• Data supplied
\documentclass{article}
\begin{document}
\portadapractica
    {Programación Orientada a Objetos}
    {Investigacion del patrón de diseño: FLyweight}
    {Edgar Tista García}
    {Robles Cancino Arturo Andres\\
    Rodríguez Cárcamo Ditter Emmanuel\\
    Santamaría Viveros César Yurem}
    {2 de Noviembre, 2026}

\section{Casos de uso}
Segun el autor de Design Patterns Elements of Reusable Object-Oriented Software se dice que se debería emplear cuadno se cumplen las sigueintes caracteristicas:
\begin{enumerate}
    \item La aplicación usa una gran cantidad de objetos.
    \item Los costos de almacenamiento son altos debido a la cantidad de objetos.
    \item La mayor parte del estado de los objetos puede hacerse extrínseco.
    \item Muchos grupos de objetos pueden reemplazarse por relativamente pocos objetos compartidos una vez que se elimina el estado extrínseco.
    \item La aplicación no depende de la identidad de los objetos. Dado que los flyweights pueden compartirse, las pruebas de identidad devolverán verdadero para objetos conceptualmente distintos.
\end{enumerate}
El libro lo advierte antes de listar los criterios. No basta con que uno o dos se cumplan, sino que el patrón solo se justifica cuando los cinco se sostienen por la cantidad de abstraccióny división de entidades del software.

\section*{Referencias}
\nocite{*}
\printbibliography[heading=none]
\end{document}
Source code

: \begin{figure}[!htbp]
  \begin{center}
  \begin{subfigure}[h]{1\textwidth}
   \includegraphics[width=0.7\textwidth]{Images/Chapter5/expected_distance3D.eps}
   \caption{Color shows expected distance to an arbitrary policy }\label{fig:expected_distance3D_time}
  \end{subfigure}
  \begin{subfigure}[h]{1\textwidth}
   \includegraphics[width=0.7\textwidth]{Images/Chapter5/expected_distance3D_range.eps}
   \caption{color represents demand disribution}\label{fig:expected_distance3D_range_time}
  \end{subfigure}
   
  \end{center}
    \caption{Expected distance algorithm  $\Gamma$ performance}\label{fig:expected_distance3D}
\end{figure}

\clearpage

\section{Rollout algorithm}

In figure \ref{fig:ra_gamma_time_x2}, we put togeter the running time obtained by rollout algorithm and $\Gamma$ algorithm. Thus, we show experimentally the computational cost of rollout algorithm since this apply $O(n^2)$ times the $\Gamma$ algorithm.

• Task goal
Tally the lines in the records above that hold the word "caption", and give only that number.

• Response to this exercise
3